COPA VERDE: Aluizão! Sem público, sem saltenhas

POR LUIS CARLOS PEREIRA

 

Sabe aqueles dias em que a gente se prepara, se organiza, se projeta para fazer um belo trabalho na jornada esportiva em nível de município e estadual. Com o estadual de futebol batendo à porta, sem falar que, antes do dia 11 de março já tivemos a estreia do nosso campeão, pela Copa do Brasil, em seguida seria o primeiro jogo do mesmo RSC agora pela Copa Verde-17.

Tudo isso, depois de longos 14 anos com jogos nos quintais de nossas casas – sim, o Aluizão é pertinho de Estádio Aluízio Ferreira (Créditos: Divgulgação)todos -, ano passado tivemos a participação do SC Genus, fazendo bonito na Copa do Brasil e, nem tanto na Copa Verde. Esse ano, repito, é o Periquito da zona leste. Já saiu da Copa do Brasil, e agora vem a Copa Verde.

Ah, Copa Verde! A chamada Copa carbono zero, um evento criado pela CBF com maior carinho para movimentar o futebol amazônida, futebol da região norte do Brasil. Bem, para isso a mentora exige – e está coberta de razão – que, o local onde o clube mandante fará seus jogos, tenha reais condições de recebê-lo assim como os Laudos: segurança, engenharia, bombeiros e vigilância sanitária – não necessariamente nessa ordem.

Pois esse órgão que faz parte da Secretaria Municipal de Saúde, tinha o seu laudo liberado até 28 de fevereiro e, aos 45 minutos do segundo tempo do jogo fez grandes exigências, inclusive extrapolando suas funções, senão vejamos: 1) querem cópias do contrato da empresa que prestará serviço de ambulância; 2) querem justificativa da Sejucel, FFER e Clubes como irão disponibilizar ambulatório para os torcedores; 3) não aceitaram o Laudo do Bombeiro Militar; 4) solicitaram cópias dos Laudos de Engenharia e 5) DEDETIZAÇÃO do local.
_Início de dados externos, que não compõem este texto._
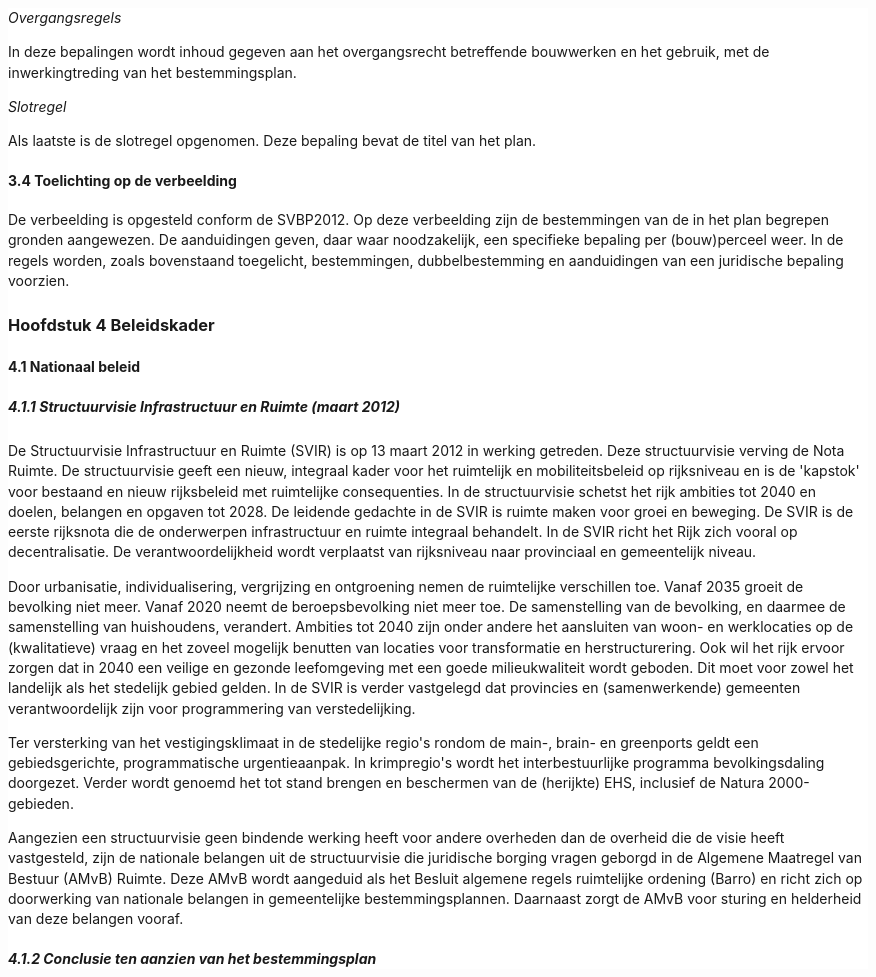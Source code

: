 *Overgangsregels*

In deze bepalingen wordt inhoud gegeven aan het overgangsrecht betreffende bouwwerken en het gebruik, met de inwerkingtreding van het bestemmingsplan.

*Slotregel*

Als laatste is de slotregel opgenomen. Deze bepaling bevat de titel van het plan.

#### 3\.4 Toelichting op de verbeelding

De verbeelding is opgesteld conform de SVBP2012\. Op deze verbeelding zijn de bestemmingen van de in het plan begrepen gronden aangewezen. De aanduidingen geven, daar waar noodzakelijk, een specifieke bepaling per (bouw)perceel weer. In de regels worden, zoals bovenstaand toegelicht, bestemmingen, dubbelbestemming en aanduidingen van een juridische bepaling voorzien.

### Hoofdstuk 4 Beleidskader

#### 4\.1 Nationaal beleid

##### 4\.1\.1 Structuurvisie Infrastructuur en Ruimte (maart 2012\)

De Structuurvisie Infrastructuur en Ruimte (SVIR) is op 13 maart 2012 in werking getreden. Deze structuurvisie verving de Nota Ruimte. De structuurvisie geeft een nieuw, integraal kader voor het ruimtelijk en mobiliteitsbeleid op rijksniveau en is de 'kapstok' voor bestaand en nieuw rijksbeleid met ruimtelijke consequenties. In de structuurvisie schetst het rijk ambities tot 2040 en doelen, belangen en opgaven tot 2028\. De leidende gedachte in de SVIR is ruimte maken voor groei en beweging. De SVIR is de eerste rijksnota die de onderwerpen infrastructuur en ruimte integraal behandelt. In de SVIR richt het Rijk zich vooral op decentralisatie. De verantwoordelijkheid wordt verplaatst van rijksniveau naar provinciaal en gemeentelijk niveau.

Door urbanisatie, individualisering, vergrijzing en ontgroening nemen de ruimtelijke verschillen toe. Vanaf 2035 groeit de bevolking niet meer. Vanaf 2020 neemt de beroepsbevolking niet meer toe. De samenstelling van de bevolking, en daarmee de samenstelling van huishoudens, verandert. Ambities tot 2040 zijn onder andere het aansluiten van woon\- en werklocaties op de (kwalitatieve) vraag en het zoveel mogelijk benutten van locaties voor transformatie en herstructurering. Ook wil het rijk ervoor zorgen dat in 2040 een veilige en gezonde leefomgeving met een goede milieukwaliteit wordt geboden. Dit moet voor zowel het landelijk als het stedelijk gebied gelden. In de SVIR is verder vastgelegd dat provincies en (samenwerkende) gemeenten verantwoordelijk zijn voor programmering van verstedelijking.

Ter versterking van het vestigingsklimaat in de stedelijke regio's rondom de main\-, brain\- en greenports geldt een gebiedsgerichte, programmatische urgentieaanpak. In krimpregio's wordt het interbestuurlijke programma bevolkingsdaling doorgezet. Verder wordt genoemd het tot stand brengen en beschermen van de (herijkte) EHS, inclusief de Natura 2000\-gebieden.

Aangezien een structuurvisie geen bindende werking heeft voor andere overheden dan de overheid die de visie heeft vastgesteld, zijn de nationale belangen uit de structuurvisie die juridische borging vragen geborgd in de Algemene Maatregel van Bestuur (AMvB) Ruimte. Deze AMvB wordt aangeduid als het Besluit algemene regels ruimtelijke ordening (Barro) en richt zich op doorwerking van nationale belangen in gemeentelijke bestemmingsplannen. Daarnaast zorgt de AMvB voor sturing en helderheid van deze belangen vooraf.

##### 4\.1\.2 Conclusie ten aanzien van het bestemmingsplan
Saltenhas Los Caporales (crédito: reproduzida do facebook)

E mais, a comissão de fiscalização da Vigilância Sanitária da Prefeitura Municipal de Porto Velho, agendou em ir ao Aluizão no dia 2 de março às 8h, daí para preencher e assinatura do Laudo somente dia 3 de março, ou seja, com 24h de intervalo. O jogo está marcado pela CBF para o dia 5 de março, portanto, será de portões fechados.

Vale acrescentar as principais funções da Vigilância Sanitária Municipal

– fiscalização e licenciamento de todos os tipos de estabelecimentos e comercialização de alimentos; como bares, restaurantes, quiosques, supermercados, etc;

– fiscalização e licenciamento de indústrias de alimentos;

– controle e investigação de surtos de doenças transmitidas por alimentos;

– controle de qualidade de água de consumo, de piscinas públicas, de caixas d’água;

– controle de qualidade do ar de ambientes internamente climatizados;

– fiscalização de licenciamentos de estabelecimentos e serviços de interesse à saúde, como: clínicas médicas, consultórios, óticas, salões de beleza, academias de ginásticas, etc;

– combate à presença de insetos e roedores transmissores de doenças;

Bem, o que mais se aproxima da função e por isso liberar o velho Aluizão seriam: o item UM onde na pior das hipóteses iriam proibir o velho Boliva de comercializar aquelas gostosas saltenhas, e o último para desratizar (seria esse o termo correto), ou arrancar uma cabeça de burro que se encontra em algum lugar do Aluizão.

É preciso reconhecer e dar créditos a quem merece, pelo lado da Sejucel o sempre presente Secretário Rodnei Paes e seu Coordenador de Esportes Edvaldo Botelho, esses dois desde o jogo da Copa do Brasil não mediram esforços em deixar o velho Aluizão pronto para o evento. Por outro lado, tomei conhecimento da luta da Srª Ivonete Gomes, titular da SEMES em conseguir essa liberação do Laudo da Vigilância Sanitária.

Ivonete Gomes que não tem medo de cara feia, assim como poucos (sim, são poucos nesse início de gestão do Dr. Hildon), mas vale a pena citar. Pois outras Secretarias do ex-Promotor, sinceramente a cada dia deixa o IBOPE do Prefeito lá embaixo.

(*) Um texto opinativo, pesquisei e tive como fonte o Ofício nº 320/GAB/SEJUCEL. Por acaso a Vigilância Sanitária se achar ofendida, terá seu direito de resposta neste espaço.